Ripped at O’Gilby’s in 2004
[Editor’s note: For this week’s essay we’ve once again pulled out a relic from the archive of Slim Goodbuzz, who served as Duluth’s “booze connoisseur” from 1999 to 2009. Twenty years ago the Sultan of Sot paid a visit to the O’Gilby’s, 511 E. Fourth St. in Duluth’s Central Hillside, and composed this article for the November 2004 issue of the Ripsaw magazine. O’Gilby’s closed in May 2008; the location is now a parking lot.]

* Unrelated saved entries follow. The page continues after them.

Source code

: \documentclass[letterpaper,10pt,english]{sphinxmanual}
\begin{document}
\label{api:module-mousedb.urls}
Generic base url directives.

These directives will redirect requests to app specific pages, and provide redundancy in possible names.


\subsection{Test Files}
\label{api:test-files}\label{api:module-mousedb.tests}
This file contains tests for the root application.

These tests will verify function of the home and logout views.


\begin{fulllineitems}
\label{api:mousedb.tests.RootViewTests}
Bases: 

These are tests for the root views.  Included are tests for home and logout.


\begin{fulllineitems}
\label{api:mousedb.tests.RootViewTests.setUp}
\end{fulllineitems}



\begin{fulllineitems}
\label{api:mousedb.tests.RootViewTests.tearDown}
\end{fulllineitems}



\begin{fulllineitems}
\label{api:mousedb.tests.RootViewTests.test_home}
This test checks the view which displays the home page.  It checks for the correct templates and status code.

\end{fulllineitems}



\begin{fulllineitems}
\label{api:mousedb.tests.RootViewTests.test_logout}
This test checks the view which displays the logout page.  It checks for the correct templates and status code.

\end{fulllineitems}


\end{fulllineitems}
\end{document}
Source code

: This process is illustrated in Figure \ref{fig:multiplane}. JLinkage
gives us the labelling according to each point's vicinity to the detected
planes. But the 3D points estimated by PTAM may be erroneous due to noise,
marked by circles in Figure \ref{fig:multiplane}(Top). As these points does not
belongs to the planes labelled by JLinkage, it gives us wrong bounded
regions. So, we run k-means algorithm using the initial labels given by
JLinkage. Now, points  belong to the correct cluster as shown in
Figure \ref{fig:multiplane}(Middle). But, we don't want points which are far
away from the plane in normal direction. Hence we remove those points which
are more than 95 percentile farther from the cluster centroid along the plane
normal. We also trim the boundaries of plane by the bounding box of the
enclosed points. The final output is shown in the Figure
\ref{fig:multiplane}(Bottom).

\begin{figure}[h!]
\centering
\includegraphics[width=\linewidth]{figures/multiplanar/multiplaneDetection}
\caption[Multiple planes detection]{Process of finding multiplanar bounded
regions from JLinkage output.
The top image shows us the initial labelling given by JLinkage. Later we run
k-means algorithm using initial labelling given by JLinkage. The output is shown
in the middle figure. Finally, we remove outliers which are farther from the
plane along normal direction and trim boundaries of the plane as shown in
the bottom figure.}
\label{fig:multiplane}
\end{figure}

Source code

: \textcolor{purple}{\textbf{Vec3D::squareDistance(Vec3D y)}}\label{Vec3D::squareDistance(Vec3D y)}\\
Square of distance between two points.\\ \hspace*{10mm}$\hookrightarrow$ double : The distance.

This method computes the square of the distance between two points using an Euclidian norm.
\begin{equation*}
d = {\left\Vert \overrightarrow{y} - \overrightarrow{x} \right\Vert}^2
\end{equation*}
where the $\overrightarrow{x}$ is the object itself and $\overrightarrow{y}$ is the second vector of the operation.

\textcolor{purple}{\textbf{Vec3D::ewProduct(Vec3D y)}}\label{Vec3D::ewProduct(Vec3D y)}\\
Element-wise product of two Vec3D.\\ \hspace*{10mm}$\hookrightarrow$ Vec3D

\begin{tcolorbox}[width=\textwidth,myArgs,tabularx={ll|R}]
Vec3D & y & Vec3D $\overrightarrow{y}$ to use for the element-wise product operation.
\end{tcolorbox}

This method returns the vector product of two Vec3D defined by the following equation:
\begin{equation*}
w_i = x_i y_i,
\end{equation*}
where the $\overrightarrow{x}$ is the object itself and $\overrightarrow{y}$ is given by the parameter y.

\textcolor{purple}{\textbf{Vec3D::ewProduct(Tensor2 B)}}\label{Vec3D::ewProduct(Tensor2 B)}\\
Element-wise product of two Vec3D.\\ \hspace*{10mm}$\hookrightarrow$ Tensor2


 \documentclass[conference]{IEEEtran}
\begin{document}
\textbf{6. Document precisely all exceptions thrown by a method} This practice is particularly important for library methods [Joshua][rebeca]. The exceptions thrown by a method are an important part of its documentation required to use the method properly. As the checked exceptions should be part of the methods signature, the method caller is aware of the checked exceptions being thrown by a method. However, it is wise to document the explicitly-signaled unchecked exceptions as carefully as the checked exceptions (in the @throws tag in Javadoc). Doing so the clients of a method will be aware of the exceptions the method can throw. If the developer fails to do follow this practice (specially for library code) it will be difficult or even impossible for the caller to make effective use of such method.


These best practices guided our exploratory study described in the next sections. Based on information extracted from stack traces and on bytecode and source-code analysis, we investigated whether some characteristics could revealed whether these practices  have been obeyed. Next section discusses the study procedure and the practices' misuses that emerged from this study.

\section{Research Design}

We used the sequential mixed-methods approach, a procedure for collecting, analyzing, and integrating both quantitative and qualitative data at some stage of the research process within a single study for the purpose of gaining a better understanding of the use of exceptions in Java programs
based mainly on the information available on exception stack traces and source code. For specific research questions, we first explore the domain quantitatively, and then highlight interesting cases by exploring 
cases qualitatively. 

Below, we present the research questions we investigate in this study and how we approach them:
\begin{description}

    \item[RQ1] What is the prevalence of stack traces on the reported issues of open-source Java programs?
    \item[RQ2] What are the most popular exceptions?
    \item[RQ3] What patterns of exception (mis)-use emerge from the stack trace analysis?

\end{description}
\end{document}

The great thing about being an alcoholic in a region with so many bars is that there is one to fit each of my moods. No matter what I feel like doing, there is an establishment that caters to that specific type of fun. O’Gilby’s isn’t the kind of place you go to see live music. It isn’t the kind of place where you go to try to pick someone up. It isn’t a place where you go to dance or to participate in illegal gambling. No, O’Gilby’s is the kind of place you go to when you just want to get plastered and sit around like an Ethiopian with flies on your face. And tonight I’m having the time of my life.
“Give me a bottle of your worst beer,” I say to the bartender. Christ, I don’t care what kind of beer I get, I just want to know what the worst beer in this place is, but he’s not willing to play this game with me. He just stands there looking at me, thinking maybe I’m not serious, until the woman sitting next to me says “Pabst! Pabst is the absolute worst,” firmly establishing O’Gilby’s as a non-hipster bar. In hipster bars, Pabst is considered the best, so much so that in the Twin Cities there are places where a PBR goes for $5. It’s strange that metropolitan prissies who couldn’t tell you which end of a hammer the handle is on love such a working-class beer. I think it’s part of that ” look at me, I’m creating irony” thing.

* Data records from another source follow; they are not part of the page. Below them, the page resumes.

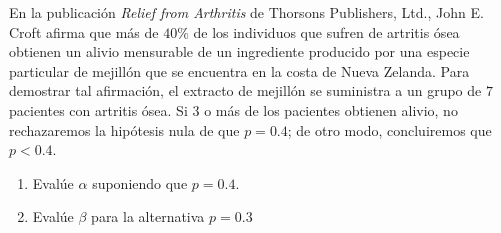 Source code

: \begin{enunciado}
 En la publicaci\'on \textit{Relief from Arthritis} de Thorsons Publishers, Ltd., John E. Croft afirma que m\'as de $40\%$ de los individuos que sufren de artritis \'osea obtienen un alivio mensurable de un ingrediente producido por una especie particular de mejill\'on que se encuentra en la costa de Nueva Zelanda. Para demostrar tal afirmaci\'on, el extracto de mejill\'on se suministra a un grupo de $7$ pacientes con artritis \'osea. Si $3$ o m\'as de los pacientes obtienen alivio, no rechazaremos la hip\'otesis nula de que $p = 0.4$; de otro modo, concluiremos que $p < 0.4$.
 \begin{enumerate}
  \item Eval\'ue $\alpha$ suponiendo que $p = 0.4$. 
  
  \item Eval\'ue $\beta$ para la alternativa $p = 0.3$
 \end{enumerate}
\end{enunciado}

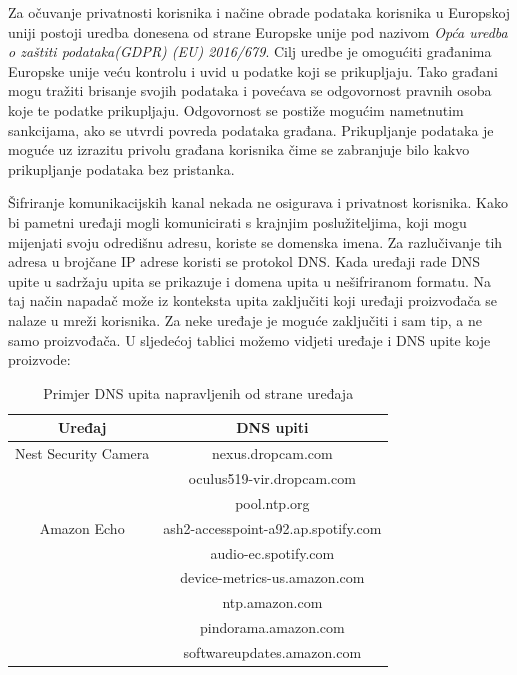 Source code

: \documentclass[times, utf8, diplomski]{fer}
\begin{document}
Za očuvanje privatnosti korisnika i načine obrade podataka korisnika u Europskoj uniji postoji uredba donesena od strane Europske unije pod nazivom \emph{Opća uredba o zaštiti podataka(GDPR) (EU) 2016/679}\citep{GDPR}. Cilj uredbe je omogućiti građanima Europske unije veću kontrolu i uvid u podatke koji se prikupljaju. Tako građani mogu tražiti brisanje svojih podataka i povećava se odgovornost pravnih osoba koje te podatke prikupljaju. Odgovornost se postiže mogućim nametnutim sankcijama, ako se utvrdi povreda podataka građana. Prikupljanje podataka je moguće uz izrazitu privolu građana korisnika čime se zabranjuje bilo kakvo prikupljanje podataka bez pristanka. 

Šifriranje komunikacijskih kanal nekada ne osigurava i privatnost korisnika. Kako bi pametni uređaji mogli komunicirati s krajnjim poslužiteljima, koji mogu mijenjati svoju odredišnu adresu, koriste se domenska imena. Za razlučivanje tih adresa u brojčane IP adrese koristi se protokol DNS. Kada uređaji rade DNS upite u sadržaju upita se prikazuje i domena upita u nešifriranom formatu. Na taj način napadač može iz konteksta upita zaključiti koji uređaji proizvođača se nalaze u mreži korisnika. Za neke uređaje je moguće zaključiti i sam tip, a ne samo proizvođača. U sljedećoj tablici možemo vidjeti uređaje i DNS upite koje proizvode:

\begin{table}[h]
    \centering
    \caption{Primjer DNS upita napravljenih od strane uređaja \citep{Apthorpe2017May}}
    \begin{tabular}{| c | c |} 
    \hline
    \textbf{Uređaj} & \textbf{DNS upiti} \\
    \hline\hline
    Nest Security Camera & nexus.dropcam.com \\
     & oculus519-vir.dropcam.com \\
     & pool.ntp.org \\
    \hline
    Amazon Echo & ash2-accesspoint-a92.ap.spotify.com \\ 
     & audio-ec.spotify.com \\ 
     & device-metrics-us.amazon.com \\ 
     & ntp.amazon.com \\ 
     & pindorama.amazon.com \\ 
     & softwareupdates.amazon.com \\
    \hline
    \end{tabular}
    \label{tab:confusion}
\end{table} 
\end{document}
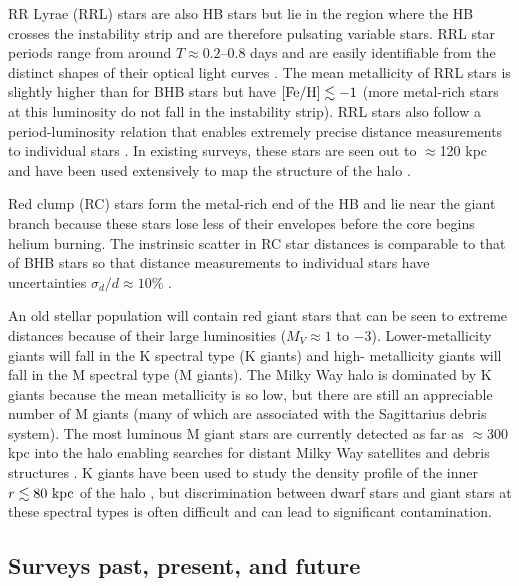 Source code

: RR Lyrae (RRL) stars are also HB stars but lie in the region where the HB
crosses the instability strip and are therefore pulsating variable stars. RRL
star periods range from around $T \approx 0.2$--$0.8$ days and are easily
identifiable from the distinct shapes of their optical light curves
\citep[e.g.,][]{sesar10}. The mean metallicity of RRL stars is slightly higher
than for BHB stars but have ${[{\rm Fe}/{\rm H}]} \lesssim -1$ (more metal-rich stars at this
luminosity do not fall in the instability strip). RRL stars also follow a
period-luminosity relation \citep[that is tightest in the mid-
infrared;][]{madore12} that enables extremely precise distance measurements to
individual stars \citep[$\approx$1--2\%;][]{klein14}. In existing surveys, these
stars are seen out to $\approx$120 kpc \citep{sesar10} and have been used
extensively to map the structure of the halo \citep[e.g.,][]{sesar13a}.

Red clump (RC) stars form the metal-rich end of the HB and lie near the giant
branch because these stars lose less of their envelopes before the core begins
helium burning. The instrinsic scatter in RC star distances is comparable to
that of BHB stars so that distance measurements to individual stars have
uncertainties $\sigma_{d}/d \approx 10\%$ \citep[e.g.,][]{bovy14-rc}.

An old stellar population will contain red giant stars that can be seen to
extreme distances because of their large luminosities ($M_V \approx 1$ to $-3$).
Lower-metallicity giants will fall in the K spectral type (K giants) and high-
metallicity giants will fall in the M spectral type (M giants). The Milky Way
halo is dominated by K giants because the mean metallicity is so low, but there
are still an appreciable number of M giants (many of which are associated with
the Sagittarius debris system). The most luminous M giant stars are currently
detected as far as $\approx$300 kpc into the halo enabling searches for distant
Milky Way satellites and debris structures \citep{bochanski14}. K giants have
been used to study the density profile of the inner $r \lesssim 80~\mathrm{kpc}$ of the
halo \citep{xue15}, but discrimination between dwarf stars and giant stars at
these spectral types is often difficult and can lead to significant
contamination.

\subsection{Surveys past, present, and future}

Take it from a guy who knows the top shelf from the bottom shelf: Pabst is a great $2 beer. If you’re drinking it to match your meticulously askew trucker hat, however, you are an annoying little twat. There’s no irony to be found at O’Gilby’s, thankfully, so the PBR is reasonably priced. Call me cheap if you like. I assure you that the people who call me cheap don’t drink every day.

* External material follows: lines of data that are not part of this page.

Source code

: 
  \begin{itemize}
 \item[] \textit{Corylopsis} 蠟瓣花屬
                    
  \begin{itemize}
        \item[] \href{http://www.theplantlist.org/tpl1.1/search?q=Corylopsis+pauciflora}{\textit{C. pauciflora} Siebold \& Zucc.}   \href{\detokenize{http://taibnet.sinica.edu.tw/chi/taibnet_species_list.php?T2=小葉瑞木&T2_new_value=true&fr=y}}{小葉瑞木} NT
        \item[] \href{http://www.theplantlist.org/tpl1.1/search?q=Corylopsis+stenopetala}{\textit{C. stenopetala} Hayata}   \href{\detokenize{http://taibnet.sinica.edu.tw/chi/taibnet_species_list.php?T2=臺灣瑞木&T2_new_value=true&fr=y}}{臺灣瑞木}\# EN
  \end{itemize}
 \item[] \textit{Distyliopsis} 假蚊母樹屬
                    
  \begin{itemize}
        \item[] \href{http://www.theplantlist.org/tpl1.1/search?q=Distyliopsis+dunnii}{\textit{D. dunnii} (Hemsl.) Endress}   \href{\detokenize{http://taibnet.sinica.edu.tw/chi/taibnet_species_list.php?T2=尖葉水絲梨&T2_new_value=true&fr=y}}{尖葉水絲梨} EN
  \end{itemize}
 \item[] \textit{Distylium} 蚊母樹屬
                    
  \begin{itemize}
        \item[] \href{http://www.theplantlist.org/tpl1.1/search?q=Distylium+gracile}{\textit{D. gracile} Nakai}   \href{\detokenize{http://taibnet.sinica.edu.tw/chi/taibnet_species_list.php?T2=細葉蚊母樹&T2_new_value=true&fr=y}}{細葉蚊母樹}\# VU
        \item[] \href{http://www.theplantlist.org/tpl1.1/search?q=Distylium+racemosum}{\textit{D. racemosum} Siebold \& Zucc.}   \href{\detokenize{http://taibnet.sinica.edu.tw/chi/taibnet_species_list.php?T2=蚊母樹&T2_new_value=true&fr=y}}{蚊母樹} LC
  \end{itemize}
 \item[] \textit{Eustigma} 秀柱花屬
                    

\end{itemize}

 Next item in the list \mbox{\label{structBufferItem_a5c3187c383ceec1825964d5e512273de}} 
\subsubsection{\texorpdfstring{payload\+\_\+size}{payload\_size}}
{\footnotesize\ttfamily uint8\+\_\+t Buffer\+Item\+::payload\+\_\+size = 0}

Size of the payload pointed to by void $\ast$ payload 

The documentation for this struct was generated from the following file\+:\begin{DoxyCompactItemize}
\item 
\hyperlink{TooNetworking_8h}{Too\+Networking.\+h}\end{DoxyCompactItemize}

All around the bar, people are sitting and drinking, listening to “When the Levee Breaks” groaning out of the jukebox. Some of them are engaging in conversation, but some aren’t. Everyone is smiling and laughing and laid back, with nothing to prove to anyone; it doesn’t matter how laid back and mellow you get here, because this is O’Gilby’s. They actually keep a little orange pillow (trimmed with lace and embroidered) behind the bar for a patron named Gordy, who is known to frequently fall asleep with his head on the bar. Now that’s laid back.
“I see a beer in my hand but I can’t feel myself holding it,” says the guy at the bar next to me. This guy’s a little too laid back, if you know what I mean. The beer in his right hand isn’t much cause for concern, however, the car keys in his left hand are.
“Let me see those keys,” the bartender says, and the guy, who is obviously squiffy enough to think this is a normal request, tosses his keys to the bartender, who pretends to examine them for a minute, then stealthfully hides them in a drawer. It takes the guy about ten seconds to forget the exchange ever happened. His companions note the exchange, though, and nod their approval.
Back toward the door, a couple of guys are ruining everything by actually doing something — playing pool. I can’t stand for all this activity. I’m gonna puke in the corner pocket and head home.